Perhaps a large part of the attraction of the book is the breadth of Campbell’s mythological research. You’re bound to hear stories you haven’t heard of, and the drawing of parallels as well as outlining of the hero’s tale is riveting even if you hold some scepticism. The copy of the book I am reviewing is The collected works of Joseph Campbell edition, and I loved the inclusion of images of various religious and mythic statues, art and illustrations from various traditions.

Deep into the mind
Such are the depth of the ideas this is not an easy book to read. Although some myths and religions have clear, obvious commonalities, the conjoining across seas, countries and civilizations, psychoanalytic application and tracing of a bigger deeper story is obviously a complex topic. This book requires thinking and paying attention to get the most of it, and it’s the kind of book one can easily read several times.
Although some ideas might seem obvious: the Norse dog Garm guards the entrance to the world of the dead, with obvious parallels to the Greek Cerberus (see above).
But many if not most of the ideas are trickier. For example, one passage mentions the androgyny symptomatic of greater meaning within a chapter about the Apotheosis of the hero:
Male-female gods are not uncommon in the world of myth. They emerge beyond objective experience into a symbolic realm where duality is left behind. (Pp.131 The hero with a thousand faces)

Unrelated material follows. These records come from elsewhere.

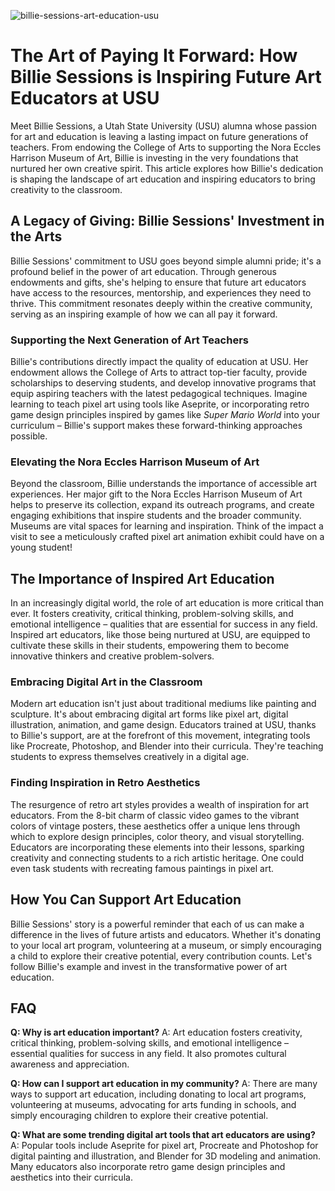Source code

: ![billie-sessions-art-education-usu](https://images.pexels.com/photos/5104713/pexels-photo-5104713.jpeg?auto=compress&cs=tinysrgb&fit=crop&h=627&w=1200)

# The Art of Paying It Forward: How Billie Sessions is Inspiring Future Art Educators at USU

Meet Billie Sessions, a Utah State University (USU) alumna whose passion for art and education is leaving a lasting impact on future generations of teachers. From endowing the College of Arts to supporting the Nora Eccles Harrison Museum of Art, Billie is investing in the very foundations that nurtured her own creative spirit. This article explores how Billie's dedication is shaping the landscape of art education and inspiring educators to bring creativity to the classroom.

## A Legacy of Giving: Billie Sessions' Investment in the Arts

Billie Sessions' commitment to USU goes beyond simple alumni pride; it's a profound belief in the power of art education. Through generous endowments and gifts, she's helping to ensure that future art educators have access to the resources, mentorship, and experiences they need to thrive. This commitment resonates deeply within the creative community, serving as an inspiring example of how we can all pay it forward.

### Supporting the Next Generation of Art Teachers

Billie's contributions directly impact the quality of education at USU. Her endowment allows the College of Arts to attract top-tier faculty, provide scholarships to deserving students, and develop innovative programs that equip aspiring teachers with the latest pedagogical techniques. Imagine learning to teach pixel art using tools like Aseprite, or incorporating retro game design principles inspired by games like *Super Mario World* into your curriculum – Billie's support makes these forward-thinking approaches possible.

### Elevating the Nora Eccles Harrison Museum of Art

Beyond the classroom, Billie understands the importance of accessible art experiences. Her major gift to the Nora Eccles Harrison Museum of Art helps to preserve its collection, expand its outreach programs, and create engaging exhibitions that inspire students and the broader community. Museums are vital spaces for learning and inspiration. Think of the impact a visit to see a meticulously crafted pixel art animation exhibit could have on a young student!

## The Importance of Inspired Art Education

In an increasingly digital world, the role of art education is more critical than ever. It fosters creativity, critical thinking, problem-solving skills, and emotional intelligence – qualities that are essential for success in any field. Inspired art educators, like those being nurtured at USU, are equipped to cultivate these skills in their students, empowering them to become innovative thinkers and creative problem-solvers.

### Embracing Digital Art in the Classroom

Modern art education isn't just about traditional mediums like painting and sculpture. It's about embracing digital art forms like pixel art, digital illustration, animation, and game design. Educators trained at USU, thanks to Billie's support, are at the forefront of this movement, integrating tools like Procreate, Photoshop, and Blender into their curricula. They're teaching students to express themselves creatively in a digital age.

### Finding Inspiration in Retro Aesthetics

The resurgence of retro art styles provides a wealth of inspiration for art educators. From the 8-bit charm of classic video games to the vibrant colors of vintage posters, these aesthetics offer a unique lens through which to explore design principles, color theory, and visual storytelling. Educators are incorporating these elements into their lessons, sparking creativity and connecting students to a rich artistic heritage. One could even task students with recreating famous paintings in pixel art.

## How You Can Support Art Education

Billie Sessions' story is a powerful reminder that each of us can make a difference in the lives of future artists and educators. Whether it's donating to your local art program, volunteering at a museum, or simply encouraging a child to explore their creative potential, every contribution counts. Let's follow Billie's example and invest in the transformative power of art education.

## FAQ

**Q: Why is art education important?**
A: Art education fosters creativity, critical thinking, problem-solving skills, and emotional intelligence – essential qualities for success in any field. It also promotes cultural awareness and appreciation.

**Q: How can I support art education in my community?**
A: There are many ways to support art education, including donating to local art programs, volunteering at museums, advocating for arts funding in schools, and simply encouraging children to explore their creative potential.

**Q: What are some trending digital art tools that art educators are using?**
A: Popular tools include Aseprite for pixel art, Procreate and Photoshop for digital painting and illustration, and Blender for 3D modeling and animation. Many educators also incorporate retro game design principles and aesthetics into their curricula.
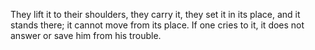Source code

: They lift it to their shoulders, they carry it, they set it in its place, and it stands there; it cannot move from its place. If one cries to it, it does not answer or save him from his trouble.
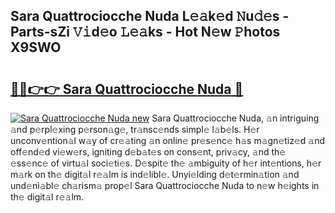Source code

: ## Sara Quattrociocche Nuda L𝚎𝚊k𝚎d 𝙽u𝚍𝚎s - Parts-sZi 𝚅𝚒d𝚎o 𝙻𝚎𝚊ks - Hot N𝚎w 𝙿hotos X9SWO

# <h2><a href="http://kv0aeyv.teov.top/?on=Sara+Quattrociocche+Nuda">🔗🔗👉👉 Sara Quattrociocche Nuda 🔗</a></h2>

[![Sara Quattrociocche Nuda new](https://i.imgur.com/QqkWNDz.gif)](http://kv0aeyv.teov.top/?on=Sara+Quattrociocche+Nuda)
Sara Quattrociocche Nuda, 𝚊n intriguing 𝚊nd p𝚎rpl𝚎xing p𝚎rson𝚊g𝚎, tr𝚊nsc𝚎nds simpl𝚎 l𝚊b𝚎ls. H𝚎r unconv𝚎ntion𝚊l w𝚊y of cr𝚎𝚊ting 𝚊n onlin𝚎 pr𝚎s𝚎nc𝚎 h𝚊s m𝚊gn𝚎tiz𝚎d 𝚊nd off𝚎nd𝚎d vi𝚎w𝚎rs, igniting d𝚎b𝚊t𝚎s on cons𝚎nt, priv𝚊cy, 𝚊nd th𝚎 𝚎ss𝚎nc𝚎 of virtu𝚊l soci𝚎ti𝚎s. D𝚎spit𝚎 th𝚎 𝚊mbiguity of h𝚎r int𝚎ntions, h𝚎r m𝚊rk on th𝚎 digit𝚊l r𝚎𝚊lm is ind𝚎libl𝚎. Unyi𝚎lding d𝚎t𝚎rmin𝚊tion 𝚊nd und𝚎ni𝚊bl𝚎 ch𝚊rism𝚊 prop𝚎l Sara Quattrociocche Nuda to n𝚎w h𝚎ights in th𝚎 digit𝚊l r𝚎𝚊lm.
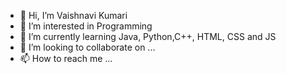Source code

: - 👋 Hi, I’m Vaishnavi Kumari
- 👀 I’m interested in Programming
- 🌱 I’m currently learning Java, Python,C++, HTML, CSS and JS
- 💞️ I’m looking to collaborate on ... 
- 📫 How to reach me ...

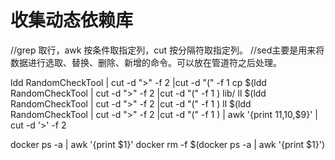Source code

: # 收集动态依赖库
//grep 取行，awk 按条件取指定列，cut 按分隔符取指定列。
//sed主要是用来将数据进行选取、替换、删除、新增的命令。可以放在管道符之后处理。

ldd RandomCheckTool | cut -d ">" -f 2 |cut -d "(" -f 1
cp $(ldd RandomCheckTool | cut -d ">" -f 2 |cut -d "(" -f 1 ) lib/
ll $(ldd RandomCheckTool | cut -d ">" -f 2 |cut -d "(" -f 1 )
ll $(ldd RandomCheckTool | cut -d ">" -f 2 |cut -d "(" -f 1 ) | awk '{print $11,$10,$9}' | cut -d '>' -f 2


docker ps -a | awk '{print $1}'
docker rm -f $(docker ps -a | awk '{print $1}')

The duality is observable within Oedipus. Tiresias already knows Oedipus’s fate, despite being physically blind, the balance is that his perception goes further than most:
Tiresias, the blinded seer, was both male and female: his eyes were closed to the broken forms of the light-world of the pairs of opposites, yet he saw in his own interior darkness the destiny of Oedipus (pp.132 The hero with a thousand faces)
Final score
Deep, difficult but riveting. This isn’t a book to read if you want to switch off and relax, but everyone should read this to understand religion, the world and themselves a little more. Even if you believe psychoanalysis is overreaching itself, you’re bound to find something interesting here. It just might take some reflection to find it.